**INSTRUCTIONS FOR THE TASK**
Make a word-for-word copy of the entries below from their first line through the line with "Not run: 0, Invalid: 0, Ignored: 0, Skipped: 0", and add nothing.

Source texts of formatted documents:
....

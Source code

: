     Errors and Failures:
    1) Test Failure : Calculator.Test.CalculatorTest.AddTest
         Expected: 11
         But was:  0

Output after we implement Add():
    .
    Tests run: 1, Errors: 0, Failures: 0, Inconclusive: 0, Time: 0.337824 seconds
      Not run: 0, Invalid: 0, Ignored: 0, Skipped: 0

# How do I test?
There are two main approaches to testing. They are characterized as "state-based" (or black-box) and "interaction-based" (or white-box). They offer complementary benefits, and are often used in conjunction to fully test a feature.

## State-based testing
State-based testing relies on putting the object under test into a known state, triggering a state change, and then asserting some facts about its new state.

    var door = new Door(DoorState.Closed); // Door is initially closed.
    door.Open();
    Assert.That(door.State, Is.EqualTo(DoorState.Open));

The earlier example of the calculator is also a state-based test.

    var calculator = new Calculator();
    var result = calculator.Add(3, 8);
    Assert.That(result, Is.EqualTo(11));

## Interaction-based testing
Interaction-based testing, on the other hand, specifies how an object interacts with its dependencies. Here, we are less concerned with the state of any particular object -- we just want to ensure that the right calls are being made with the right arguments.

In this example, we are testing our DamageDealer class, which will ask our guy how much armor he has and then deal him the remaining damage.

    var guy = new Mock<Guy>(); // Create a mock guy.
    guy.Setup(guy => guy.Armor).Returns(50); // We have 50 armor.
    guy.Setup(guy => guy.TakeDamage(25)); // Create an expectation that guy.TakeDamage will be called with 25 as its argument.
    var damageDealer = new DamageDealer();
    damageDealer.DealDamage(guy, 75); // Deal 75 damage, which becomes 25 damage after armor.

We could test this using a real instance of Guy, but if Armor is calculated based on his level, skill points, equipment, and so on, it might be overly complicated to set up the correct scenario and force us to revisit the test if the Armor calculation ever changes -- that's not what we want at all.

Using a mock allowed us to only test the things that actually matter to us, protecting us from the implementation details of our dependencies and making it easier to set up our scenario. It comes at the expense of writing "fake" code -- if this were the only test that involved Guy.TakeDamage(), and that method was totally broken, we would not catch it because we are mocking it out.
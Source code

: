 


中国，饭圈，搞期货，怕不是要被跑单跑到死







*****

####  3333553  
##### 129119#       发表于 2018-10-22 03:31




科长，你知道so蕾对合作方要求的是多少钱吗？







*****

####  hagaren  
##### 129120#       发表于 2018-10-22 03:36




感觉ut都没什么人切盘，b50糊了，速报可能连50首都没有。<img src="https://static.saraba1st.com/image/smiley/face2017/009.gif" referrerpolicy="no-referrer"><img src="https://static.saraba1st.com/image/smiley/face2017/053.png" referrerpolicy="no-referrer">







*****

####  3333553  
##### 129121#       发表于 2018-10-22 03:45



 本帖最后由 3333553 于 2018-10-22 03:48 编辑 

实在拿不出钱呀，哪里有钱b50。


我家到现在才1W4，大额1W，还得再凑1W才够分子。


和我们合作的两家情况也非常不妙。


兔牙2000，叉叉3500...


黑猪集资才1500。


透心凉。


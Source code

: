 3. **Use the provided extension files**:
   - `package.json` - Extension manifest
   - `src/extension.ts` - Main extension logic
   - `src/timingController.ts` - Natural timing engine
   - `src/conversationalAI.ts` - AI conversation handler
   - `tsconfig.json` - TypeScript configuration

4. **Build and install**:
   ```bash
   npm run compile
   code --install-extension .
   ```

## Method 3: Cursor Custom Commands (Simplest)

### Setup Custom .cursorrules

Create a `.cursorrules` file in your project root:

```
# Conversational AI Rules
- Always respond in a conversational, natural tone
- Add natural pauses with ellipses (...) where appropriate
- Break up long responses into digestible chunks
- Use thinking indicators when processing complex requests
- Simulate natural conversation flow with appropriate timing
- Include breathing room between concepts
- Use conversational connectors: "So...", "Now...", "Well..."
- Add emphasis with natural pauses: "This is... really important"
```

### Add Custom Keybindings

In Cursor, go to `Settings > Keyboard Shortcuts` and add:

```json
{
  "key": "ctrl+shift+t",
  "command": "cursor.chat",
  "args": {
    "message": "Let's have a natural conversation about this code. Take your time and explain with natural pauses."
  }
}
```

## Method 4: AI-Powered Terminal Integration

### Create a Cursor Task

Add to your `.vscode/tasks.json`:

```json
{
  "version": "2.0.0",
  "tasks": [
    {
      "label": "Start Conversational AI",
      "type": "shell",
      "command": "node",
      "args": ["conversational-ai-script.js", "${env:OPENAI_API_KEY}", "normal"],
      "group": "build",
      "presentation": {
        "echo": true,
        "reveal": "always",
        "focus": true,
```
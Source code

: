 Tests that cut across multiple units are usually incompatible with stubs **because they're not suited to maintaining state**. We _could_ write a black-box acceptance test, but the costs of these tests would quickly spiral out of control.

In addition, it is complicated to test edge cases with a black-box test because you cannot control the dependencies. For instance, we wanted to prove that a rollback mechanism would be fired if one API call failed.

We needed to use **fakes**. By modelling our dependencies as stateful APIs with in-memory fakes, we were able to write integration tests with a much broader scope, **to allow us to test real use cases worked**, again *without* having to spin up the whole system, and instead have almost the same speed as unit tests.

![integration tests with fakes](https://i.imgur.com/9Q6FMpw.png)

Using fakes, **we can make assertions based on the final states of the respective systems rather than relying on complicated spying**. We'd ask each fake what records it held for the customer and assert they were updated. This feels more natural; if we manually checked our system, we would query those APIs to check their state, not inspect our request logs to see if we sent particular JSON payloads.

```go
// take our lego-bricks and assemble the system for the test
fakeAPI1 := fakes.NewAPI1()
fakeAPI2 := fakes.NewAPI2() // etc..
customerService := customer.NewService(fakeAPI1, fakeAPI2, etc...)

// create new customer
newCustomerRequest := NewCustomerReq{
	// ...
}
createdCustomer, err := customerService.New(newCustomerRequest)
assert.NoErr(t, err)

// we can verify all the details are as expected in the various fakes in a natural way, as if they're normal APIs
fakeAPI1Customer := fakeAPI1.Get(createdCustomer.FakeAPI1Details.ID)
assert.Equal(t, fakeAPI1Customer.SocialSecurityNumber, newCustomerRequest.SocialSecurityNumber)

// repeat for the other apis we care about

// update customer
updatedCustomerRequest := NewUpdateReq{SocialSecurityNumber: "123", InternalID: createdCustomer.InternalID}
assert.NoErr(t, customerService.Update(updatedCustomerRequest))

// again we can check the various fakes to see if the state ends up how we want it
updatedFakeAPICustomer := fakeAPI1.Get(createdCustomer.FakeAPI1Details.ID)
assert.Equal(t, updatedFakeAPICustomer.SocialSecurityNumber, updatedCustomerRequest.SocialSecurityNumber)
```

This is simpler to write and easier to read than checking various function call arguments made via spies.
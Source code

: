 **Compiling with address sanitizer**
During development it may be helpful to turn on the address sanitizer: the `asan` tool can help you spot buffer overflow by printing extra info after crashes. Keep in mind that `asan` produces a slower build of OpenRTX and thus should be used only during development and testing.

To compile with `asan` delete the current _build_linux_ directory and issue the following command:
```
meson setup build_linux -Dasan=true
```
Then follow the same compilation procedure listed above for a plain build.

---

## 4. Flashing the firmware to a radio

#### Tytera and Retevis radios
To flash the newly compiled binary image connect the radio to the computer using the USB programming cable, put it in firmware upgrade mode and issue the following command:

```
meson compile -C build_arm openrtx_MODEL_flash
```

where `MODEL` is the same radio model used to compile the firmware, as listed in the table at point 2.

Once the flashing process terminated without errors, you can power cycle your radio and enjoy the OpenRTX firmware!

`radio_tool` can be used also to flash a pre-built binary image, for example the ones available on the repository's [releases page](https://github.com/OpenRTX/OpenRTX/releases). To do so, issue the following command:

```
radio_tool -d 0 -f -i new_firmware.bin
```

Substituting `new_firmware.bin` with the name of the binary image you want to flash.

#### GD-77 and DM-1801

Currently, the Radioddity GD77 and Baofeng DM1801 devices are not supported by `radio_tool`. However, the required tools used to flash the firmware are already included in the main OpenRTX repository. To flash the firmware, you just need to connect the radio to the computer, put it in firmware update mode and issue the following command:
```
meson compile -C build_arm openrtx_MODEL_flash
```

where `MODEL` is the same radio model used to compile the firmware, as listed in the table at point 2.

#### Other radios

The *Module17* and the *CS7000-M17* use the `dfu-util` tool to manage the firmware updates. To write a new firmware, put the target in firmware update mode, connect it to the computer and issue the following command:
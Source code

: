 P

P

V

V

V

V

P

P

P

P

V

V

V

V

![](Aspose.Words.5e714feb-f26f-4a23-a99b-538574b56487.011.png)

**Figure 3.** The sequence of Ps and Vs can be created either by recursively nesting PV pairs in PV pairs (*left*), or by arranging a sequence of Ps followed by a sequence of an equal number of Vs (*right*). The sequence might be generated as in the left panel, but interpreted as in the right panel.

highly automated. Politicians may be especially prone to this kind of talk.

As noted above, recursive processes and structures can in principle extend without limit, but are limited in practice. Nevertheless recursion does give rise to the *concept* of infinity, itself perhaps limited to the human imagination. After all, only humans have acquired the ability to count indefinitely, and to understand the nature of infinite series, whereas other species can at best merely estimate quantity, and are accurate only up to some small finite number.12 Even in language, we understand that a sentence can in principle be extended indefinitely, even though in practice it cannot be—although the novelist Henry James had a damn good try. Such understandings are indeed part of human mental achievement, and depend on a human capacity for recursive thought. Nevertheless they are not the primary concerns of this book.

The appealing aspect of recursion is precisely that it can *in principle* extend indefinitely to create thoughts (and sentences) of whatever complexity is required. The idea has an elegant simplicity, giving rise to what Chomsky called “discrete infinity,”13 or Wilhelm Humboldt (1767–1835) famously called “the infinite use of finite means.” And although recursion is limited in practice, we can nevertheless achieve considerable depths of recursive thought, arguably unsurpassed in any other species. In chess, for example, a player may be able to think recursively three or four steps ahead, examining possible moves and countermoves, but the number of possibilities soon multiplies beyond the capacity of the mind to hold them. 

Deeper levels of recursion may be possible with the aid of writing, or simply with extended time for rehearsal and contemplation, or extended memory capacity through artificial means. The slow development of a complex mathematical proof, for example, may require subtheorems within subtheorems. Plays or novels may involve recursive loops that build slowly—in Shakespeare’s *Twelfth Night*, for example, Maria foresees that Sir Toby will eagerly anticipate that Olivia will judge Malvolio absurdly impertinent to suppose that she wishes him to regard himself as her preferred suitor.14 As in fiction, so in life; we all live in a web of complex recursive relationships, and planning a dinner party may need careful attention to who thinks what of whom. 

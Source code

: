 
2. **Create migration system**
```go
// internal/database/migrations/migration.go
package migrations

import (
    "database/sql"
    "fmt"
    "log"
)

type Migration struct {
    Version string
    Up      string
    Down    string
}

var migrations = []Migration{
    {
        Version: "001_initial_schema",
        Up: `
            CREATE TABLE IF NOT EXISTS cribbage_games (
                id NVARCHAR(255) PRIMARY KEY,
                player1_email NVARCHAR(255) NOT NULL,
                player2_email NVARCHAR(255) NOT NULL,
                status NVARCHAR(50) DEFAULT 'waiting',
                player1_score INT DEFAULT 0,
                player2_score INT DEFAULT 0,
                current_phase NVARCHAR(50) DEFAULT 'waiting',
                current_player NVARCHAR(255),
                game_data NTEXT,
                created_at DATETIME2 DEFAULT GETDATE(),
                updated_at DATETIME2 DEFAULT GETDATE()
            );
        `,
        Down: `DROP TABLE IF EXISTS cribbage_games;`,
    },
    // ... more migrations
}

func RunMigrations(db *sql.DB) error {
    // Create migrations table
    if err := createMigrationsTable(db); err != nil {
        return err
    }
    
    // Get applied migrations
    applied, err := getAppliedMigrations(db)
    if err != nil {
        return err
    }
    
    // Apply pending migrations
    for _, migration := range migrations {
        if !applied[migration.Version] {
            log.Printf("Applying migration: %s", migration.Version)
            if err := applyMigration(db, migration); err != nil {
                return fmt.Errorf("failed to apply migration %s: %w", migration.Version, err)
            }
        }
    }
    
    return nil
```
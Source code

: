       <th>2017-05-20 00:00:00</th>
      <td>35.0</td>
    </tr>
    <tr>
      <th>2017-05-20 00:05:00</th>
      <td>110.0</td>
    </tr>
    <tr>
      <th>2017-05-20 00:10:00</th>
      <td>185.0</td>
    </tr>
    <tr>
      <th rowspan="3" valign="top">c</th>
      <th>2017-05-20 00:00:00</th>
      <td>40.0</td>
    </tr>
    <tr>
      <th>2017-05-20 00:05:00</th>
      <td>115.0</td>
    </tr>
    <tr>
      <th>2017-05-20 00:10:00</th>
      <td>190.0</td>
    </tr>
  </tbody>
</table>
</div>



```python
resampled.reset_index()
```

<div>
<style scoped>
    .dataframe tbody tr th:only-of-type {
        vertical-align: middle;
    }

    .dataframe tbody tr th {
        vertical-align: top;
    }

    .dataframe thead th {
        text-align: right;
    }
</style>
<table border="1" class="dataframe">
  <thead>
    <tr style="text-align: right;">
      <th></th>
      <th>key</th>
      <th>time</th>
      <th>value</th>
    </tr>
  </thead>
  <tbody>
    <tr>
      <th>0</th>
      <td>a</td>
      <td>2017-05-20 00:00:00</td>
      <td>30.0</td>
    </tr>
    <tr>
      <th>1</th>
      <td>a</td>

....

**RESPONSE FOR THIS EXERCISE**
Source code

:     Errors and Failures:
    1) Test Failure : Calculator.Test.CalculatorTest.AddTest
         Expected: 11
         But was:  0

Output after we implement Add():
    .
    Tests run: 1, Errors: 0, Failures: 0, Inconclusive: 0, Time: 0.337824 seconds
      Not run: 0, Invalid: 0, Ignored: 0, Skipped: 0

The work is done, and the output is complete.